As I have previously discussed, Transport for London has a terribly inconsistent and difficult to comprehend policy on releasing data. Regular data releases are made occasionally but most of the useful data comes from Freedom of Information requests of their performance page. I have discussed how poor their performance statistics are – in summary because putting the data into a usable format requires a screen scraper or manual copy-and-pasting.
TfL have a habit of responding to Freedom of Information requests with a table inside of a PDF file. I am a big of fan of the PDF format as the next man, but certainly not for statistics. It is very annoying for wait 22 days for a response and then receive a request back that is useless. Such tables can not be copied into Excel or Google Docs at all, so manual entry or one of the numerous online converters (I find this one works best) is needed to do anything useful.

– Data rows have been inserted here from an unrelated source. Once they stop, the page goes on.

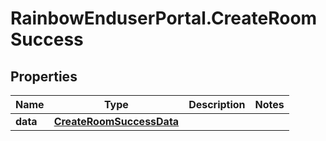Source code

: # RainbowEnduserPortal.CreateRoomSuccess

## Properties

Name | Type | Description | Notes
------------ | ------------- | ------------- | -------------
**data** | [**CreateRoomSuccessData**](CreateRoomSuccessData.md) |  | 


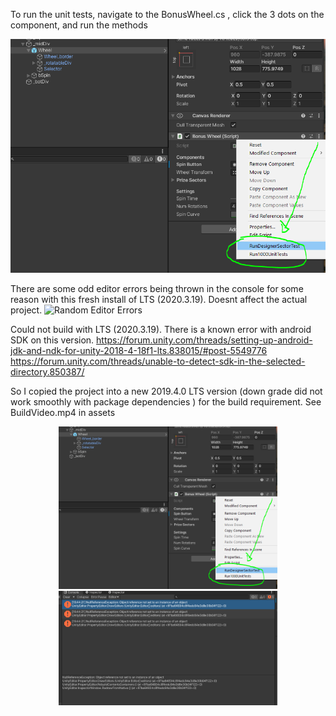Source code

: 
To run the unit tests, navigate to the BonusWheel.cs , click the 3 dots on the component, and run the methods


![Unit Tests](Assets/UnitTests.PNG "UnitTests")


There are some odd editor errors being thrown in the console for some reason with this fresh install of LTS (2020.3.19).
Doesnt affect the actual project.
![Random Editor Errors](relative/Assets/UnknownUnityEditorErrors.PNG "UnknownUnityEditorErrors")

Could not build with  LTS (2020.3.19). There is a known error with android SDK on this version.
https://forum.unity.com/threads/setting-up-android-jdk-and-ndk-for-unity-2018-4-18f1-lts.838015/#post-5549776
https://forum.unity.com/threads/unable-to-detect-sdk-in-the-selected-directory.850387/

So I copied the project into a new 2019.4.0 LTS version (down grade did not work smoothly with package dependencies ) for the build requirement.
See BuildVideo.mp4 in assets


<p align="center">
  <img src="Assets/UnitTests.PNG "UnitTests"" width="350" title="hover text">
  <img src="Assets/UnknownUnityEditorErrors.PNG"" width="350" alt="accessibility text">
</p>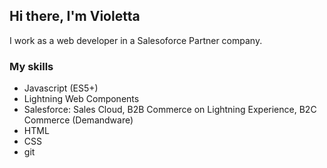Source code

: ## Hi there, I'm Violetta

I work as a web developer in a Salesoforce Partner company. 

### My skills

- Javascript (ES5+)
- Lightning Web Components
- Salesforce: Sales Cloud, B2B Commerce on Lightning Experience, B2C Commerce (Demandware)
- HTML
- CSS
- git

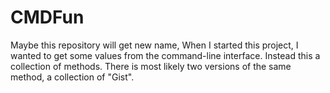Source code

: # CMDFun
Maybe this repository will get new name, When I started this project, I wanted to get some values from the command-line interface.
Instead this a collection of methods. There is most likely two versions of the same method, a collection of "Gist".
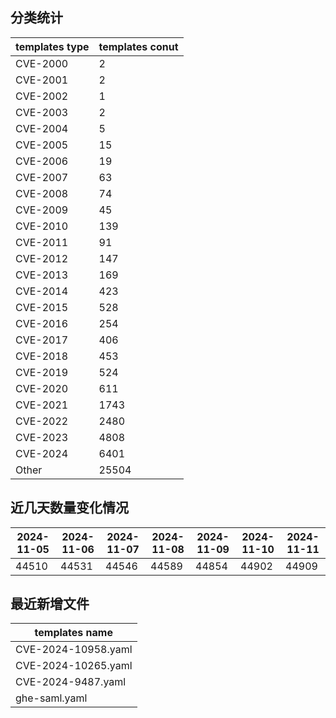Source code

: ## 分类统计
| templates type | templates conut | 
| --- | --- |
| CVE-2000 | 2 |
| CVE-2001 | 2 |
| CVE-2002 | 1 |
| CVE-2003 | 2 |
| CVE-2004 | 5 |
| CVE-2005 | 15 |
| CVE-2006 | 19 |
| CVE-2007 | 63 |
| CVE-2008 | 74 |
| CVE-2009 | 45 |
| CVE-2010 | 139 |
| CVE-2011 | 91 |
| CVE-2012 | 147 |
| CVE-2013 | 169 |
| CVE-2014 | 423 |
| CVE-2015 | 528 |
| CVE-2016 | 254 |
| CVE-2017 | 406 |
| CVE-2018 | 453 |
| CVE-2019 | 524 |
| CVE-2020 | 611 |
| CVE-2021 | 1743 |
| CVE-2022 | 2480 |
| CVE-2023 | 4808 |
| CVE-2024 | 6401 |
| Other | 25504 |
## 近几天数量变化情况
|2024-11-05 | 2024-11-06 | 2024-11-07 | 2024-11-08 | 2024-11-09 | 2024-11-10 | 2024-11-11|
|--- | ------ | ------ | ------ | ------ | ------ | ---|
|44510 | 44531 | 44546 | 44589 | 44854 | 44902 | 44909|
## 最近新增文件
| templates name | 
| --- |
| CVE-2024-10958.yaml |
| CVE-2024-10265.yaml |
| CVE-2024-9487.yaml |
| ghe-saml.yaml |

Is this a lack of technical knowledge from their FOI desk, or simply an attempt to make the job of the data journalist harder? The data is probably already in a spreadsheet before they publicly release it, so decide for yourself.
It would be nicer if they had a more jouranlist-friendly policy, but this is unlikely to change. As a present to Data Day readers, I am making available two stacks of Tube data for public consumption. The first set is copy-and-pasted performance stats for the 2010-2011 period, including comparisons to the year before.
The second is a spreadsheet version of all 2009 stations closures – originally in a PDF table from a FOI request on WhatDoTheyKnow. I used the converter above and tided up the data as it wasn’t 100% accurate. Enjoy!